___ RECORDS SUPPLIED
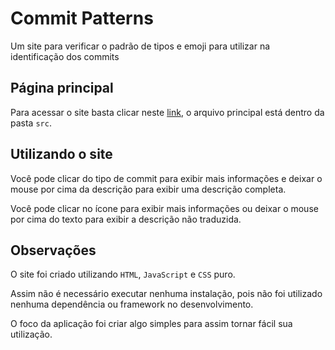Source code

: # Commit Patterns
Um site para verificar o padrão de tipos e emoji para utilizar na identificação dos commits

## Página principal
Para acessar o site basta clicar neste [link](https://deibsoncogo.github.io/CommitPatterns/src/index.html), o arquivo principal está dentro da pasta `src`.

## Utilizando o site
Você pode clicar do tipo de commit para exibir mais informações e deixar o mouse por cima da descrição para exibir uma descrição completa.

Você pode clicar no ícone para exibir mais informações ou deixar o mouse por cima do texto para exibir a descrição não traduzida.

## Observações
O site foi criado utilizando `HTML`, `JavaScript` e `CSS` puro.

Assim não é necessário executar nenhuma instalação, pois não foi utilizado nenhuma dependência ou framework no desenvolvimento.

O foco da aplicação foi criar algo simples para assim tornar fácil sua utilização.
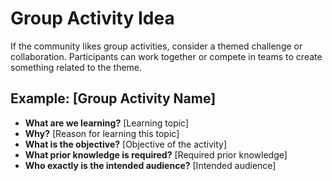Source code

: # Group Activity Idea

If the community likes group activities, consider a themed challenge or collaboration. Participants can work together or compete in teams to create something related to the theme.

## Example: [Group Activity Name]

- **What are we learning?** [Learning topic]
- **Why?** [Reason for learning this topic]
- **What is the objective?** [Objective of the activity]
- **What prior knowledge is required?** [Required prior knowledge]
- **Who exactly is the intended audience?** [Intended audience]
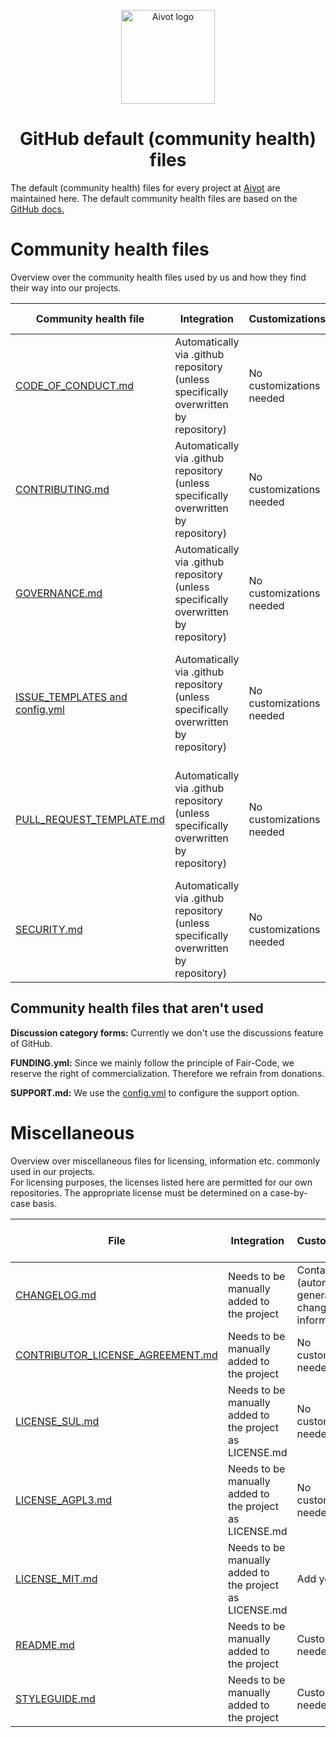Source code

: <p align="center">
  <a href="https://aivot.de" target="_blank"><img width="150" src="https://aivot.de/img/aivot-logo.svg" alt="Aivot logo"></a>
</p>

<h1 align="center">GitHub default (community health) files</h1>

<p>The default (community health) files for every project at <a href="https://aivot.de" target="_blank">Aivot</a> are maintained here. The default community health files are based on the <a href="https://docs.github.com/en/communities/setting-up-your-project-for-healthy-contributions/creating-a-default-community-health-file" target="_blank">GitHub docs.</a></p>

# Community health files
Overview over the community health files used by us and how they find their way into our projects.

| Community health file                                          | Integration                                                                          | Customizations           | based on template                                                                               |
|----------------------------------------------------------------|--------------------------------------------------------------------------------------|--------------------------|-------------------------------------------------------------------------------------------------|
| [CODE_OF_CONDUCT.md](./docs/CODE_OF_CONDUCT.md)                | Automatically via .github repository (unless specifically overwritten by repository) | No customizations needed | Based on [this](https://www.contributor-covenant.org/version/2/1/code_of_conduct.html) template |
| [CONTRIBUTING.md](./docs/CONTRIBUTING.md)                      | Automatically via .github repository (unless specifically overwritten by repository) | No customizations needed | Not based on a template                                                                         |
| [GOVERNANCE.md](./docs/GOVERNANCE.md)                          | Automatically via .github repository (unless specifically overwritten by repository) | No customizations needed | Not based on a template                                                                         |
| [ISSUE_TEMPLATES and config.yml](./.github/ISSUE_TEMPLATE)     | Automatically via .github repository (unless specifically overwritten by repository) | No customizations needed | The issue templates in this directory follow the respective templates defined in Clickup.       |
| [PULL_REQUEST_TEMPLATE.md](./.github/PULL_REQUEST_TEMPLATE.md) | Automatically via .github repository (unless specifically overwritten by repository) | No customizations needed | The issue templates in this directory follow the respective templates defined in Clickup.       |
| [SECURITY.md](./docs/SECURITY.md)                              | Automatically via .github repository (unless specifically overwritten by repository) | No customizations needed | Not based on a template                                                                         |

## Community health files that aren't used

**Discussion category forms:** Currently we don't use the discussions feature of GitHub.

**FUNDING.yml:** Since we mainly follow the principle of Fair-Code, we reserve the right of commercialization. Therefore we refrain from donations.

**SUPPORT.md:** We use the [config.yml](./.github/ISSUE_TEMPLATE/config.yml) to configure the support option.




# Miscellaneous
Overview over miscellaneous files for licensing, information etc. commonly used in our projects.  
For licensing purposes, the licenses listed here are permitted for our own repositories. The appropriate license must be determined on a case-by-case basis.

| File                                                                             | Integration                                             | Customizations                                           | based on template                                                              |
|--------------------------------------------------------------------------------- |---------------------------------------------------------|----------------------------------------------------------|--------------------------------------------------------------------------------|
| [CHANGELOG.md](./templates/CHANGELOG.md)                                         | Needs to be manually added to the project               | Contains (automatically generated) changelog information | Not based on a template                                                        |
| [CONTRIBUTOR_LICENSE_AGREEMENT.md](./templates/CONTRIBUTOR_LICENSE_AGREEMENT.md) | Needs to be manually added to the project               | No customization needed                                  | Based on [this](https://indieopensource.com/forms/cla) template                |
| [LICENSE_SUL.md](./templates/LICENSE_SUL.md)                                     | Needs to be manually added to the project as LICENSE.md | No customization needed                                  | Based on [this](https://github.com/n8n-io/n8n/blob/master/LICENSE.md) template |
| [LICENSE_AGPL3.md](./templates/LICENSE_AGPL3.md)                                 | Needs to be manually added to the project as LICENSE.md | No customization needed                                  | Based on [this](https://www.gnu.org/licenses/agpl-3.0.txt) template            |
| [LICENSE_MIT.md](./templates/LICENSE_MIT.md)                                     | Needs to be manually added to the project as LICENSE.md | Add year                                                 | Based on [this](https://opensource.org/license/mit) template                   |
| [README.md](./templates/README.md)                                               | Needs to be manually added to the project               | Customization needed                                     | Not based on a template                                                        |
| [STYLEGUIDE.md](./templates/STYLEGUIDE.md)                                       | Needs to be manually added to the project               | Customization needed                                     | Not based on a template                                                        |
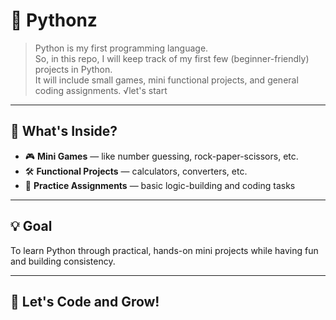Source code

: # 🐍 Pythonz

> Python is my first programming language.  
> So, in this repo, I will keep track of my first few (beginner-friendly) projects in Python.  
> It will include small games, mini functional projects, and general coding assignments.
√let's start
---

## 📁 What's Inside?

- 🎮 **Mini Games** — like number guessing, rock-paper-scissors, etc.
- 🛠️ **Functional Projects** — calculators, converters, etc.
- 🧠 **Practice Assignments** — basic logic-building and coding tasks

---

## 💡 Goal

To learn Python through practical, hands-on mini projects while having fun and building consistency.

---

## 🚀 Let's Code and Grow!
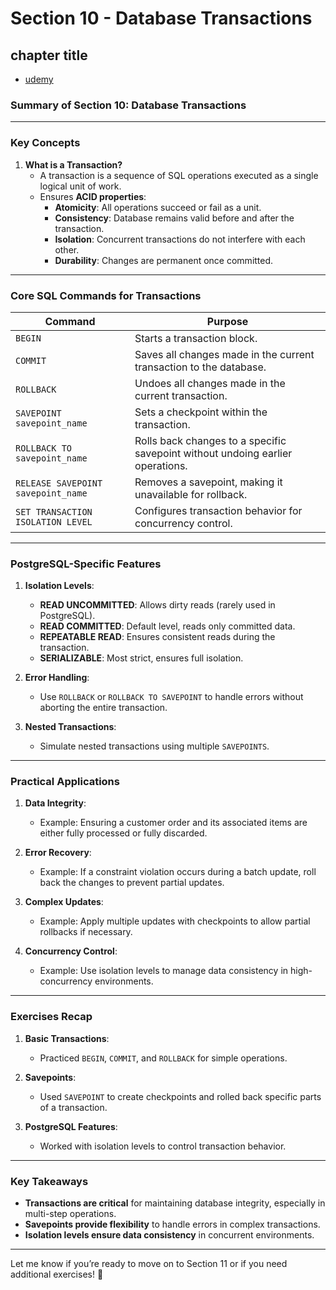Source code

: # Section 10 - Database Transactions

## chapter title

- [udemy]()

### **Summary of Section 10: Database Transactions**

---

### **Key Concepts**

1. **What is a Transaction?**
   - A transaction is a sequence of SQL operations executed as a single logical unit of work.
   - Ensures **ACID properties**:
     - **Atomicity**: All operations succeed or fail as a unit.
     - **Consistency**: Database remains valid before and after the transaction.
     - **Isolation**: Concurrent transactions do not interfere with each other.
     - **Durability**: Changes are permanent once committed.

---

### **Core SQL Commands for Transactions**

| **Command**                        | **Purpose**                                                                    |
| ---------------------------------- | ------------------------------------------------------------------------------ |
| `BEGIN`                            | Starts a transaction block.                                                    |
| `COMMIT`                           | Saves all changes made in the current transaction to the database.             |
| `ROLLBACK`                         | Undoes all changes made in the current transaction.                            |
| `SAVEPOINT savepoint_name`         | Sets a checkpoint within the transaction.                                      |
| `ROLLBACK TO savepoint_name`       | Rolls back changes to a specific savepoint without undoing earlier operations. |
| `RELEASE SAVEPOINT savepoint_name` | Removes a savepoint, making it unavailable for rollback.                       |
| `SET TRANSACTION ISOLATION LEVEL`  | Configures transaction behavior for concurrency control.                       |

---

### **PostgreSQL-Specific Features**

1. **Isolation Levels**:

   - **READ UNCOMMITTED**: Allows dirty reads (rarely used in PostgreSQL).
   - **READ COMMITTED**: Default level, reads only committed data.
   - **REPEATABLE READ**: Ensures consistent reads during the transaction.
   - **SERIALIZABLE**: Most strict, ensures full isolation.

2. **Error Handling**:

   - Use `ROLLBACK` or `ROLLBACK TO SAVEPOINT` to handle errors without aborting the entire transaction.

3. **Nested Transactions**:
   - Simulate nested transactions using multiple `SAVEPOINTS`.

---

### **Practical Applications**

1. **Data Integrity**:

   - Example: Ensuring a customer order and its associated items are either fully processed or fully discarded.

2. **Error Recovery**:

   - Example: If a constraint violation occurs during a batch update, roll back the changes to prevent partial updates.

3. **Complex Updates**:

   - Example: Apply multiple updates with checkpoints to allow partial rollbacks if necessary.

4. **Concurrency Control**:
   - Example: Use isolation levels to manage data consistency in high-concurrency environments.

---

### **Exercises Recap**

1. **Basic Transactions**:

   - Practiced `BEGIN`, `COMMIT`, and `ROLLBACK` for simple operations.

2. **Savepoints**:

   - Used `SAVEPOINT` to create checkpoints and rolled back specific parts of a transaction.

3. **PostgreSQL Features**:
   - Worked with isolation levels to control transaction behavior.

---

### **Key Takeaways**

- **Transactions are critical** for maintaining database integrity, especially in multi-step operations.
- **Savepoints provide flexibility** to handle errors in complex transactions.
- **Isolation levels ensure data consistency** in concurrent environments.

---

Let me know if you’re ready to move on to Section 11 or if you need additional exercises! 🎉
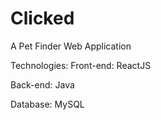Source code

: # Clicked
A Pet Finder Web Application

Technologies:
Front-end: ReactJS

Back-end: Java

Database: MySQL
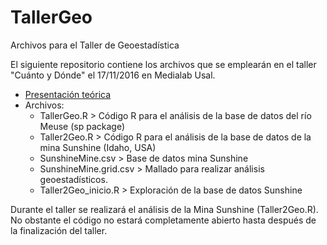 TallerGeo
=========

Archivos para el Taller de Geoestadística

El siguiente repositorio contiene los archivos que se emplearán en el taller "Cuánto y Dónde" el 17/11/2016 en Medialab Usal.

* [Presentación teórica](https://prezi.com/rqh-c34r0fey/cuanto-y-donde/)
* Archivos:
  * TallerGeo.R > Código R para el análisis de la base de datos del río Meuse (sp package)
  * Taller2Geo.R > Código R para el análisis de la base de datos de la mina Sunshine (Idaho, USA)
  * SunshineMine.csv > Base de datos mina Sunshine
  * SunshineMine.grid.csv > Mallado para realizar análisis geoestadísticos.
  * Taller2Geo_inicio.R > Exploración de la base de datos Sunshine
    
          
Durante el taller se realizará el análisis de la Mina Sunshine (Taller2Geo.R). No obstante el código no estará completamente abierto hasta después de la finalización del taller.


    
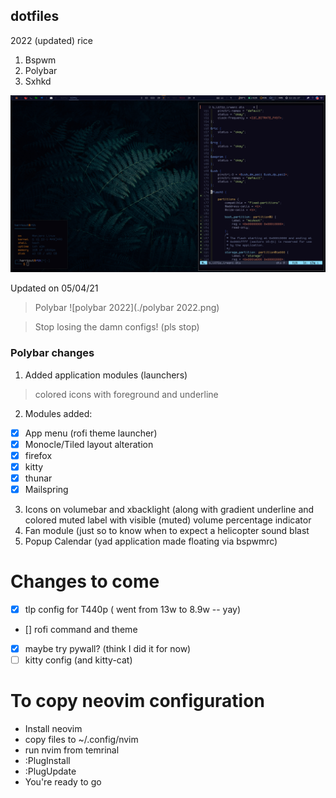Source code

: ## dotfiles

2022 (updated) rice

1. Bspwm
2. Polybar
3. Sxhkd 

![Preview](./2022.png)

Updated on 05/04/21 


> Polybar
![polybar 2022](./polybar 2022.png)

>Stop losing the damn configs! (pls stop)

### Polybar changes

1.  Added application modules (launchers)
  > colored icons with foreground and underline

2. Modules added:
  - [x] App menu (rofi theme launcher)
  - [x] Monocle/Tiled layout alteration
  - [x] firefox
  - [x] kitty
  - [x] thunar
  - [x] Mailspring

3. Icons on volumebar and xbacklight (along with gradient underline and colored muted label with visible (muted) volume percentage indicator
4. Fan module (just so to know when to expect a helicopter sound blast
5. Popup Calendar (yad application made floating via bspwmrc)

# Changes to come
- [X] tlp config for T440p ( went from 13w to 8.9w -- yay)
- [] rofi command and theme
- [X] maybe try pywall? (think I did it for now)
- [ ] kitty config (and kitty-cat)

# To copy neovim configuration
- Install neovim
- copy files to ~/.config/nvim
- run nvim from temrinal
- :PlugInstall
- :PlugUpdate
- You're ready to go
______
BRIEF: Both the first line of the records above and the line containing "## Observações" belong in the copy; please return them and every line between, exactly, minus the pictures.

EXERCISE RESULT:
Source code

: # Commit Patterns
Um site para verificar o padrão de tipos e emoji para utilizar na identificação dos commits

## Página principal
Para acessar o site basta clicar neste [link](https://deibsoncogo.github.io/CommitPatterns/src/index.html), o arquivo principal está dentro da pasta `src`.

## Utilizando o site
Você pode clicar do tipo de commit para exibir mais informações e deixar o mouse por cima da descrição para exibir uma descrição completa.

Você pode clicar no ícone para exibir mais informações ou deixar o mouse por cima do texto para exibir a descrição não traduzida.

## Observações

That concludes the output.